Loin de lui, je ne saurais plus vivre… Quelle nuit ! La mort me serait moins affreuse qu’une seconde ! Mon pauvre Beverley… combien il aura souffert !… Qu’est-il devenu ? que fait-il à présent ? Cette idée m’ôte le jugement… On vient à minuit ; on me l’arrache ; on le conduit dans une prison ; c’est là qu’il est, sur la terre humide ; de la paille est son lit, une pierre est son chevet : sa femme loin de lui, sa sœur ; personne qui le calme, qui le console, qui l’assoupisse : aucune pensée qui ne le tourmente, qui ne le déchire… Quel sort est le sien !… Ah ! je ne l’aimai point assez.
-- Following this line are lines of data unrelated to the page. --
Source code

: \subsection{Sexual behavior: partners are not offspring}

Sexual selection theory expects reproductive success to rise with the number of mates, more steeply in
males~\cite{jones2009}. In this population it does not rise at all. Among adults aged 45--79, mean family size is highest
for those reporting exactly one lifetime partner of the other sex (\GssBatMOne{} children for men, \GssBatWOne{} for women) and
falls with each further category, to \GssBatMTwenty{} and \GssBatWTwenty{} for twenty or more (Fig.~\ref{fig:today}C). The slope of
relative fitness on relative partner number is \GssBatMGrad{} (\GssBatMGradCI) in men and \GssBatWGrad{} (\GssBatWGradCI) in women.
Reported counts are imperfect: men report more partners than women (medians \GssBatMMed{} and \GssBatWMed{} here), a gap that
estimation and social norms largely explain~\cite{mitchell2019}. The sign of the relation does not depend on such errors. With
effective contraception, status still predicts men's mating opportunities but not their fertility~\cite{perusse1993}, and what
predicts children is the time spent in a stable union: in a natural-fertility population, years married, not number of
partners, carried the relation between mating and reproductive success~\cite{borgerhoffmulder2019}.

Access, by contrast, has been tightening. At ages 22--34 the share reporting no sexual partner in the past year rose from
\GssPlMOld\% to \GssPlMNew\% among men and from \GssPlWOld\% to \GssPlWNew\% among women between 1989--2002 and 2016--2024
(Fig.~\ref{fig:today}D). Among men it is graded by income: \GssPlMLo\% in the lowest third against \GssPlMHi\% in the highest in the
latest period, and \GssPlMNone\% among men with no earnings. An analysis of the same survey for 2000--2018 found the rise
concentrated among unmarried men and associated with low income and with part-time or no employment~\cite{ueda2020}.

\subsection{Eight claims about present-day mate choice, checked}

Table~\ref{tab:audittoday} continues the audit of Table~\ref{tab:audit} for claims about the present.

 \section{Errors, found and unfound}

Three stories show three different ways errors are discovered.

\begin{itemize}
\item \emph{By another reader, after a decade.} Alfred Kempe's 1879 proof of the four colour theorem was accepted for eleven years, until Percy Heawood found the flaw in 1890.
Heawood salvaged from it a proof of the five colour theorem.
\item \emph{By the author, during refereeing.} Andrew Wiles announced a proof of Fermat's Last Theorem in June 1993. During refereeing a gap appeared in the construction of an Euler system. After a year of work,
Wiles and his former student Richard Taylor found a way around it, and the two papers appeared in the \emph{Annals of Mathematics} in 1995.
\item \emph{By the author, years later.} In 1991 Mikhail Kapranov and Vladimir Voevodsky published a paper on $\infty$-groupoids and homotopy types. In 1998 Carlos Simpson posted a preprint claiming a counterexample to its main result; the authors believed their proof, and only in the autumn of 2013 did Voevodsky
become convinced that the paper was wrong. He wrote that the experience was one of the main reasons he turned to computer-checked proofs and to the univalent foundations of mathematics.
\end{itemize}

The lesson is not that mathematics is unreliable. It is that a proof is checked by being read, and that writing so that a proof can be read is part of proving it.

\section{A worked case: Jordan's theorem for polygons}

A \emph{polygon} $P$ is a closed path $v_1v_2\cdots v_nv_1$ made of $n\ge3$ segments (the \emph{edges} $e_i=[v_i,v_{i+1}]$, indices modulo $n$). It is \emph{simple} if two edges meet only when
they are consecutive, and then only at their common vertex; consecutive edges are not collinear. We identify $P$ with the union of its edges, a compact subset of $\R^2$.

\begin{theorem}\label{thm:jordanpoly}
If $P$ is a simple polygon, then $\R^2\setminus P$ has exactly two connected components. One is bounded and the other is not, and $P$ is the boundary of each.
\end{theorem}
Non, je ne l’aimai point assez. Si je l’avais aimé comme j’ai dû, me l’aurait-on arraché ? nous aurait-on séparés ?… J’en serais morte plutôt… Mais comment cela s’est-il fait ?… comment l’ai-je souffert ?…

CHARLOTTE.

Pourquoi vous accuser ? pourquoi m’accuser ? Tout ce que nous pouvions nous l’avons fait. Jarvis a été plus heureux que nous, il a pu le suivre ; il l’aura consolé. Mais il tarde longtemps.